Day 3: The Cairo Museum

We get up early for our trip to the Cairo Museum.  It is Sunday and bound to be packed with people.  Breakfast includes crepes and fruits and tea.  It is a nice day, hot but dry - no humidity. Our jet lag is not bad.  I can breathe, despite the pollution (not bad today).  It is a mob at the museum.  And there is no air conditioning (except in a few rooms).  The museum is old, old, old, like the old dinosaur wing at the Museum of Natural History in New York.  Glass cases, darkly lit, no labels.  It seems dusty and it is very hot and crowded.  Little women come along, maids with dusters, dusting.  There are many tour guides with groups.  The Museum is so run down, but the splendors with in are breathtaking.  It is a crime that such magnificence doesn't have a museum display to match it.  They say only 10% of the museum is actually on display - the rest is in the basement! To be the architect to redesign and build a great new museum for Cairo.

My dream, to roam the Cairo Museum basement or even the museum at night...a la Anne Rice, of course. What treasures!  The jewelry! The mummies!  That was amazing to look at the mummies of Ramses II and Seti I.  He looked like he was just sleeping, and 3000 years old!

We see the famous Narmer Palette....stone tables for mummification , statues of Pharoahs, sarcophagi, ancient coffins and the most magnificent Queens' jewelry collection, the silver sarcophagi of the Nubian Kings, and the treasures of the Tomb of Tutankhamun.

Most of the second floor is dedicated to Tutankhamun.  There was more than I thought, it was all much bigger, and there was more gold than I had imagined or could conceive of from the books I had read.  I was not prepared for the size of the beds.  Nor the size of the chariots, the hundred of golden amulets and the golden coffins. The four shrines were stupendous, large, golden, unbelieveable.  Later when we saw his tomb we couldn't imagine they fit inside!  The golden mask was so striking.  Click here to go to the photos of the treasures of the Museum and of Tutankhamun.

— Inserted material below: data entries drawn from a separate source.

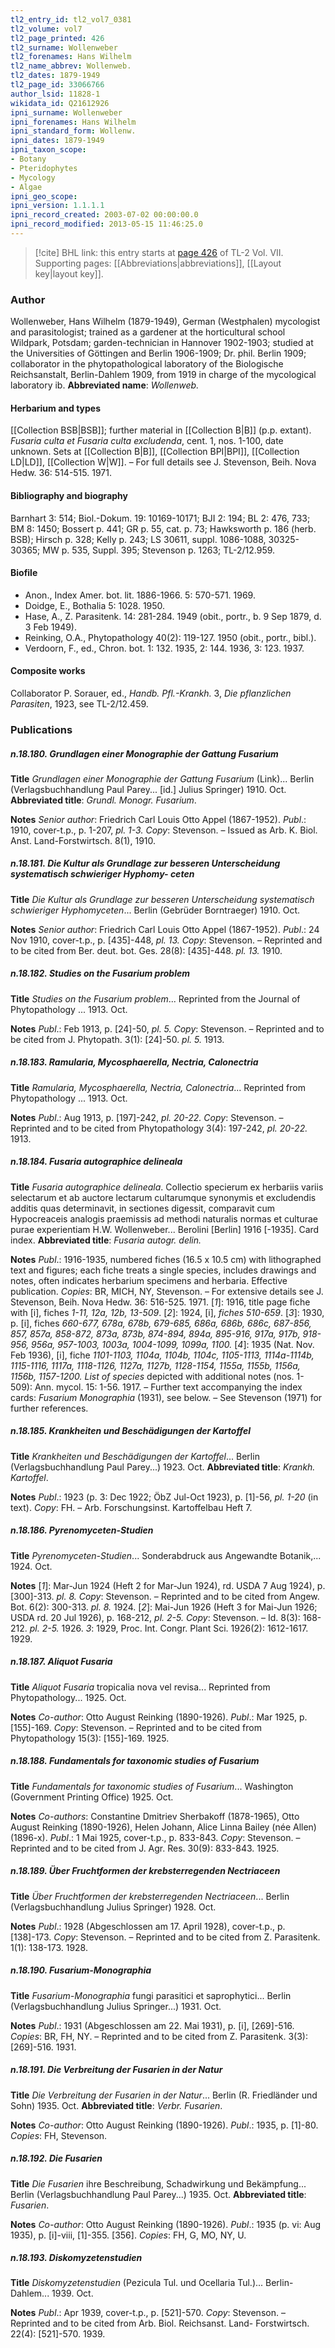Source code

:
 ```yaml
---
tl2_entry_id: tl2_vol7_0381
tl2_volume: vol7
tl2_page_printed: 426
tl2_surname: Wollenweber
tl2_forenames: Hans Wilhelm
tl2_name_abbrev: Wollenweb.
tl2_dates: 1879-1949
tl2_page_id: 33066766
author_lsid: 11828-1
wikidata_id: Q21612926
ipni_surname: Wollenweber
ipni_forenames: Hans Wilhelm
ipni_standard_form: Wollenw.
ipni_dates: 1879-1949
ipni_taxon_scope: 
- Botany
- Pteridophytes
- Mycology
- Algae
ipni_geo_scope: 
ipni_version: 1.1.1.1
ipni_record_created: 2003-07-02 00:00:00.0
ipni_record_modified: 2013-05-15 11:46:25.0
---
```



> [!cite] BHL link: this entry starts at [page 426](https://www.biodiversitylibrary.org/page/33066766) of TL-2 Vol. VII.
> Supporting pages: [[Abbreviations|abbreviations]], [[Layout key|layout key]].

### Author

Wollenweber, Hans Wilhelm (1879-1949), German (Westphalen) mycologist and parasitologist; trained as a gardener at the horticultural school Wildpark, Potsdam; garden-technician in Hannover 1902-1903; studied at the Universities of Göttingen and Berlin 1906-1909; Dr. phil. Berlin 1909; collaborator in the phytopathological laboratory of the Biologische Reichsanstalt, Berlin-Dahlem 1909, from 1919 in charge of the mycological laboratory ib. 
**Abbreviated name**: *Wollenweb.*

#### Herbarium and types

[[Collection BSB|BSB]]; further material in [[Collection B|B]] (p.p. extant). *Fusaria culta et Fusaria culta excludenda*, cent. 1, nos. 1-100, date unknown. Sets at [[Collection B|B]], [[Collection BPI|BPI]], [[Collection LD|LD]], [[Collection W|W]]. – For full details see J. Stevenson, Beih. Nova Hedw. 36: 514-515. 1971.

#### Bibliography and biography

Barnhart 3: 514; Biol.-Dokum. 19: 10169-10171; BJI 2: 194; BL 2: 476, 733; BM 8: 1450; Bossert p. 441; GR p. 55, cat. p. 73; Hawksworth p. 186 (herb. BSB); Hirsch p. 328; Kelly p. 243; LS 30611, suppl. 1086-1088, 30325-30365; MW p. 535, Suppl. 395; Stevenson p. 1263; TL-2/12.959.

#### Biofile

- Anon., Index Amer. bot. lit. 1886-1966. 5: 570-571. 1969.
- Doidge, E., Bothalia 5: 1028. 1950.
- Hase, A., Z. Parasitenk. 14: 281-284. 1949 (obit., portr., b. 9 Sep 1879, d. 3 Feb 1949).
- Reinking, O.A., Phytopathology 40(2): 119-127. 1950 (obit., portr., bibl.).
- Verdoorn, F., ed., Chron. bot. 1: 132. 1935, 2: 144. 1936, 3: 123. 1937.

#### Composite works

Collaborator P. Sorauer, ed., *Handb. Pfl.-Krankh.* 3, *Die pflanzlichen Parasiten*, 1923, see TL-2/12.459.

### Publications

##### n.18.180. Grundlagen einer Monographie der Gattung Fusarium

**Title**
*Grundlagen einer Monographie der Gattung Fusarium* (Link)... Berlin (Verlagsbuchhandlung Paul Parey... \[id.\] Julius Springer) 1910. Oct.
**Abbreviated title**: *Grundl. Monogr. Fusarium*.

**Notes**
*Senior author*: Friedrich Carl Louis Otto Appel (1867-1952).
*Publ*.: 1910, cover-t.p., p. 1-207, *pl. 1-3. Copy*: Stevenson. – Issued as Arb. K. Biol. Anst. Land-Forstwirtsch. 8(1), 1910.

##### n.18.181. Die Kultur als Grundlage zur besseren Unterscheidung systematisch schwieriger Hyphomy- ceten

**Title**
*Die Kultur als Grundlage zur besseren Unterscheidung systematisch schwieriger Hyphomyceten*... Berlin (Gebrüder Borntraeger) 1910. Oct.

**Notes**
*Senior author*: Friedrich Carl Louis Otto Appel (1867-1952).
*Publ*.: 24 Nov 1910, cover-t.p., p. \[435\]-448, *pl. 13. Copy*: Stevenson. – Reprinted and to be cited from Ber. deut. bot. Ges. 28(8): \[435\]-448. *pl. 13.* 1910.

##### n.18.182. Studies on the Fusarium problem

**Title**
*Studies on the Fusarium problem*... Reprinted from the Journal of Phytopathology ... 1913. Oct.

**Notes**
*Publ*.: Feb 1913, p. \[24\]-50, *pl. 5. Copy*: Stevenson. – Reprinted and to be cited from J. Phytopath. 3(1): \[24\]-50. *pl. 5.* 1913.

##### n.18.183. Ramularia, Mycosphaerella, Nectria, Calonectria

**Title**
*Ramularia, Mycosphaerella, Nectria, Calonectria*... Reprinted from Phytopathology ... 1913. Oct.

**Notes**
*Publ*.: Aug 1913, p. \[197\]-242, *pl. 20-22. Copy*: Stevenson. – Reprinted and to be cited from Phytopathology 3(4): 197-242, *pl. 20-22.* 1913.

##### n.18.184. Fusaria autographice delineala

**Title**
*Fusaria autographice delineala*. Collectio specierum ex herbariis variis selectarum et ab auctore lectarum cultarumque synonymis et excludendis additis quas determinavit, in sectiones digessit, comparavit cum Hypocreaceis analogis praemissis ad methodi naturalis normas et culturae purae experientiam H.W. Wollenweber... Berolini \[Berlin\] 1916 \[-1935\]. Card index.
**Abbreviated title**: *Fusaria autogr. delin.*

**Notes**
*Publ*.: 1916-1935, numbered fiches (16.5 x 10.5 cm) with lithographed text and figures; each fiche treats a single species, includes drawings and notes, often indicates herbarium specimens and herbaria. Effective publication. *Copies*: BR, MICH, NY, Stevenson. – For extensive details see J. Stevenson, Beih. Nova Hedw. 36: 516-525. 1971.
\[*1*\]: 1916, title page fiche with \[i\], fiches *1-11, 12a, 12b, 13-509*.
\[*2*\]: 1924, \[i\], *fiches 510-659*.
\[*3*\]: 1930, p. \[i\], fiches *660-677, 678a, 678b, 679-685, 686a, 686b, 686c, 687-856, 857, 857a, 858-872, 873a, 873b, 874-894, 894a, 895-916, 917a, 917b, 918-956, 956a, 957-1003, 1003a, 1004-1099, 1099a, 1100.*
\[*4*\]: 1935 (Nat. Nov. Feb 1936), \[i\], fiche *1101-1103, 1104a, 1104b, 1104c, 1105-1113, 1114a-1114b, 1115-1116, 1117a, 1118-1126, 1127a, 1127b, 1128-1154, 1155a, 1155b, 1156a, 1156b, 1157-1200.*
*List of species* depicted with additional notes (nos. 1-509): Ann. mycol. 15: 1-56. 1917. – Further text accompanying the index cards: *Fusarium Monographia* (1931), see below. – See Stevenson (1971) for further references.

##### n.18.185. Krankheiten und Beschädigungen der Kartoffel

**Title**
*Krankheiten und Beschädigungen der Kartoffel*... Berlin (Verlagsbuchhandlung Paul Parey...) 1923. Oct.
**Abbreviated title**: *Krankh. Kartoffel*.

**Notes**
*Publ*.: 1923 (p. 3: Dec 1922; ÖbZ Jul-Oct 1923), p. \[1\]-56, *pl. 1-20* (in text). *Copy*: FH. – Arb. Forschungsinst. Kartoffelbau Heft 7.

##### n.18.186. Pyrenomyceten-Studien

**Title**
*Pyrenomyceten-Studien*... Sonderabdruck aus Angewandte Botanik,... 1924. Oct.

**Notes**
\[*1*\]: Mar-Jun 1924 (Heft 2 for Mar-Jun 1924), rd. USDA 7 Aug 1924), p. \[300\]-313. *pl. 8. Copy*: Stevenson. – Reprinted and to be cited from Angew. Bot. 6(2): 300-313. *pl. 8.* 1924.
\[*2*\]: Mai-Jun 1926 (Heft 3 for Mai-Jun 1926; USDA rd. 20 Jul 1926), p. 168-212, *pl. 2-5.*
*Copy*: Stevenson. – Id. 8(3): 168-212. *pl. 2-5.* 1926.
*3*: 1929, Proc. Int. Congr. Plant Sci. 1926(2): 1612-1617. 1929.

##### n.18.187. Aliquot Fusaria

**Title**
*Aliquot Fusaria* tropicalia nova vel revisa... Reprinted from Phytopathology... 1925. Oct.

**Notes**
*Co-author*: Otto August Reinking (1890-1926).
*Publ*.: Mar 1925, p. \[155\]-169. *Copy*: Stevenson. – Reprinted and to be cited from Phytopathology 15(3): \[155\]-169. 1925.

##### n.18.188. Fundamentals for taxonomic studies of Fusarium

**Title**
*Fundamentals for taxonomic studies of Fusarium*... Washington (Government Printing Office) 1925. Oct.

**Notes**
*Co-authors*: Constantine Dmitriev Sherbakoff (1878-1965), Otto August Reinking (1890-1926), Helen Johann, Alice Linna Bailey (née Allen) (1896-x).
*Publ*.: 1 Mai 1925, cover-t.p., p. 833-843. *Copy*: Stevenson. – Reprinted and to be cited from J. Agr. Res. 30(9): 833-843. 1925.

##### n.18.189. Über Fruchtformen der krebsterregenden Nectriaceen

**Title**
*Über Fruchtformen der krebsterregenden Nectriaceen*... Berlin (Verlagsbuchhandlung Julius Springer) 1928. Oct.

**Notes**
*Publ*.: 1928 (Abgeschlossen am 17. April 1928), cover-t.p., p. \[138\]-173. *Copy*: Stevenson. – Reprinted and to be cited from Z. Parasitenk. 1(1): 138-173. 1928.

##### n.18.190. Fusarium-Monographia

**Title**
*Fusarium-Monographia* fungi parasitici et saprophytici... Berlin (Verlagsbuchhandlung Julius Springer...) 1931. Oct.

**Notes**
*Publ*.: 1931 (Abgeschlossen am 22. Mai 1931), p. \[i\], \[269\]-516. *Copies*: BR, FH, NY. – Reprinted and to be cited from Z. Parasitenk. 3(3): \[269\]-516. 1931.

##### n.18.191. Die Verbreitung der Fusarien in der Natur

**Title**
*Die Verbreitung der Fusarien in der Natur*... Berlin (R. Friedländer und Sohn) 1935. Oct.
**Abbreviated title**: *Verbr. Fusarien*.

**Notes**
*Co-author*: Otto August Reinking (1890-1926).
*Publ*.: 1935, p. \[1\]-80. *Copies*: FH, Stevenson.

##### n.18.192. Die Fusarien

**Title**
*Die Fusarien* ihre Beschreibung, Schadwirkung und Bekämpfung... Berlin (Verlagsbuchhandlung Paul Parey...) 1935. Oct.
**Abbreviated title**: *Fusarien*.

**Notes**
*Co-author*: Otto August Reinking (1890-1926).
*Publ*.: 1935 (p. vi: Aug 1935), p. \[i\]-viii, \[1\]-355. \[356\]. *Copies*: FH, G, MO, NY, U.

##### n.18.193. Diskomyzetenstudien

**Title**
*Diskomyzetenstudien* (Pezicula Tul. und Ocellaria Tul.)... Berlin-Dahlem... 1939. Oct.

**Notes**
*Publ*.: Apr 1939, cover-t.p., p. \[521\]-570. *Copy*: Stevenson. – Reprinted and to be cited from Arb. Biol. Reichsanst. Land- Forstwirtsch. 22(4): \[521\]-570. 1939.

The funerary shrines were enormous and theire were four of them, all nested together in the tomb, now laid out so you could go all around them.  The mask of Tutankhamun was breathtaking, the two coffins incredibly delicate (the third is in his tomb with his mummy in the Valley of the Kings in Luxor).  And an entire room of his jewelry and all the amulets buried with him.  Imagine the most incredible treasure and that's Tutankhamun's, so imagine what the great Pharoahs tombs must have contained!  The circlet crown with Horus and the cobra was so delicate.
 

The second most fascinating room was Tutankhamun's presumed father, Akhenaton (born Amenhotep III) - the heretic king who proclaimed one god - monotheism - before Christ. His palace was built for him in a new city between Luxor and Cairo deep in the desert.  It was filled with drawings of nature and the family of the king, drawn with a strange new style. The statues were so stunningly different. And Nefertiti his Queen was the most beautiful woman.  I loved the scenes of geese and birds and plants...lotus and papyrus.


His Queen Nefertiti is synonymous with beauty today and you only have to look at her two sculptures to see why.

Tel el Armara was such a find for Egyptologists.  Recently, I read the Amelia Peabody mystery set during that time.  Good book!

There were beautiful paintings of birds and plants, lotus and papyrus.  Statues of all the great Pharoahs, standing larger than life filled the rest of the museum.  Tutmoses III and Amenhotep his scribe. They are divided into New Kingdom, Middle Kingdom and Old Kingdom. The tiny statue of Cheops/Khufu was inspiring.  The builder of the great pyramid and all we have is this tiny tiny statue of him.